The Grateful Dead has been in the foreground of my life since I first saw the band in 1970 (talk to high school buddies I tortured with endless spins of Live Dead, Workingman’s Dead and American Beauty!), but most intensely since the beginning of the ’80s, when my show-going increased dramatically (thanks to the Dead playing at the Greek, Frost, Ventura, etc.) and wrote my first book about the band, The Music Never Stopped. The feedback that book elicited (dozens of hand-written letters; remember that art form?) led directly to my starting The Golden Road, which dominated nine amazing years of Regan’s and my life. That, in turn, prompted Viking Books to ask me to write Garcia: An American Life following Jerry’s death, a project that affected me more emotionally than any in my career. Its success led to other books (such as Grateful Dead Gear) and to a number of liner notes writing assignments, and even some production work on Grateful Dead and Garcia releases — If An American Life was my favorite project of the post-Grateful Dead era, the box set, All Good Things: Jerry Garcia Studio Sessions, was a close second. To be in a top-flight professional recording studio day after day for months, listening to hour after hour of Jerry in action was powerfully overwhelming. God, I miss Jerry.
It was also an honor to work on the 17-volume Road Trips series with David Lemieux, who has been creatively steering the Good Ship Grateful Dead through both calm and stormy waters in the post-Garcia era and has consistently done magnificent work to keep the flame alive. I was, frankly, disappointed that Road Trips was critically lambasted in some circles, but I stand by every choice that was made and I continue to believe that a strong anthology can be every bit the equal of a single hot show release. Happily, the Dave’s Picks series seems to be working for just about everyone. Another highlight for me was penning the main essay for The Complete Europe ’72 megabox. That was such a special world to live in for the months it took to put together.
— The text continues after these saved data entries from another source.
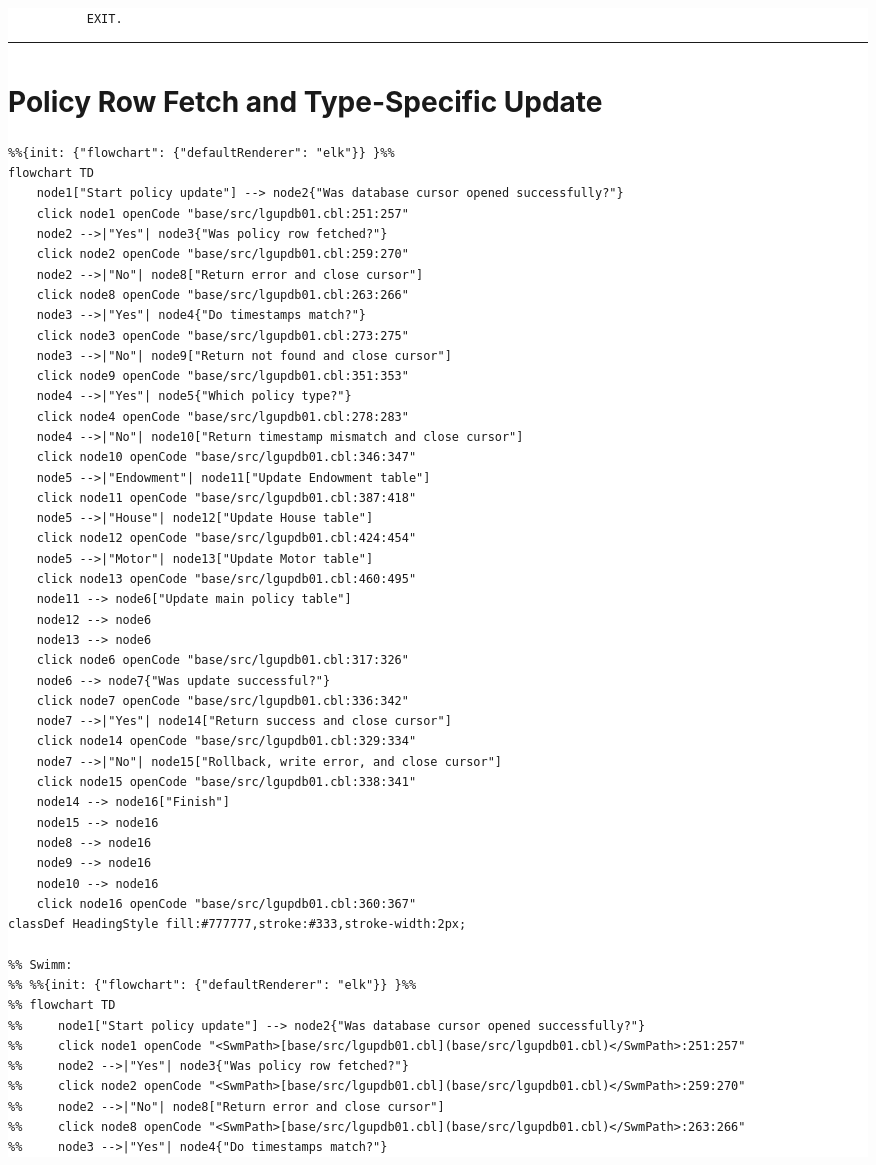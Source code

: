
 ```cobol
           EXIT.
```

---

</SwmSnippet>

# Policy Row Fetch and Type-Specific Update

```mermaid
%%{init: {"flowchart": {"defaultRenderer": "elk"}} }%%
flowchart TD
    node1["Start policy update"] --> node2{"Was database cursor opened successfully?"}
    click node1 openCode "base/src/lgupdb01.cbl:251:257"
    node2 -->|"Yes"| node3{"Was policy row fetched?"}
    click node2 openCode "base/src/lgupdb01.cbl:259:270"
    node2 -->|"No"| node8["Return error and close cursor"]
    click node8 openCode "base/src/lgupdb01.cbl:263:266"
    node3 -->|"Yes"| node4{"Do timestamps match?"}
    click node3 openCode "base/src/lgupdb01.cbl:273:275"
    node3 -->|"No"| node9["Return not found and close cursor"]
    click node9 openCode "base/src/lgupdb01.cbl:351:353"
    node4 -->|"Yes"| node5{"Which policy type?"}
    click node4 openCode "base/src/lgupdb01.cbl:278:283"
    node4 -->|"No"| node10["Return timestamp mismatch and close cursor"]
    click node10 openCode "base/src/lgupdb01.cbl:346:347"
    node5 -->|"Endowment"| node11["Update Endowment table"]
    click node11 openCode "base/src/lgupdb01.cbl:387:418"
    node5 -->|"House"| node12["Update House table"]
    click node12 openCode "base/src/lgupdb01.cbl:424:454"
    node5 -->|"Motor"| node13["Update Motor table"]
    click node13 openCode "base/src/lgupdb01.cbl:460:495"
    node11 --> node6["Update main policy table"]
    node12 --> node6
    node13 --> node6
    click node6 openCode "base/src/lgupdb01.cbl:317:326"
    node6 --> node7{"Was update successful?"}
    click node7 openCode "base/src/lgupdb01.cbl:336:342"
    node7 -->|"Yes"| node14["Return success and close cursor"]
    click node14 openCode "base/src/lgupdb01.cbl:329:334"
    node7 -->|"No"| node15["Rollback, write error, and close cursor"]
    click node15 openCode "base/src/lgupdb01.cbl:338:341"
    node14 --> node16["Finish"]
    node15 --> node16
    node8 --> node16
    node9 --> node16
    node10 --> node16
    click node16 openCode "base/src/lgupdb01.cbl:360:367"
classDef HeadingStyle fill:#777777,stroke:#333,stroke-width:2px;

%% Swimm:
%% %%{init: {"flowchart": {"defaultRenderer": "elk"}} }%%
%% flowchart TD
%%     node1["Start policy update"] --> node2{"Was database cursor opened successfully?"}
%%     click node1 openCode "<SwmPath>[base/src/lgupdb01.cbl](base/src/lgupdb01.cbl)</SwmPath>:251:257"
%%     node2 -->|"Yes"| node3{"Was policy row fetched?"}
%%     click node2 openCode "<SwmPath>[base/src/lgupdb01.cbl](base/src/lgupdb01.cbl)</SwmPath>:259:270"
%%     node2 -->|"No"| node8["Return error and close cursor"]
%%     click node8 openCode "<SwmPath>[base/src/lgupdb01.cbl](base/src/lgupdb01.cbl)</SwmPath>:263:266"
%%     node3 -->|"Yes"| node4{"Do timestamps match?"}
```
Sometimes I feel as though my life has been one very long Grateful Dead show. There are jamming songs and short tunes, rockers and ballads, smooth transitions and noisy train wrecks; songs I don’t want to hear, others that arrive at the perfect moment, “space” that baffles and soothes; long lines, lots of waiting around and bathroom breaks; dashed expectations and miracles beyond wonder.
At some point around 40 years ago, “Playing in the Band” started rattling around in my head, and stayed there. There have been a thousand offshoots from that theme, but it never disappears completely, and the variations are unending. Like waves upon the sand.
I’ve long embraced the concept that the sound of the Grateful Dead, and their songs, are always out there, floating in the ether, and all we do is just lock onto it/them for brief or long periods, as we ourselves move through time and space. It’s all one “Dark Star,” one “Playing in the Band,” from the early days through the post-Jerry years, and we enter that zone both alone and together. Where does the time go? It’s right there, unfolding before you. How does the song go? Just like you think it does.
Take care, everybody! No doubt I’ll see you again a few exits down The Golden Road. In the immortal words of counterculture sage Scoop Nisker, “Question authority and question reality. Stay high but keep your priorities straight.”
And as my eternal role model, the ever-optimistic Tigger, put it, “Ta-ta for now!”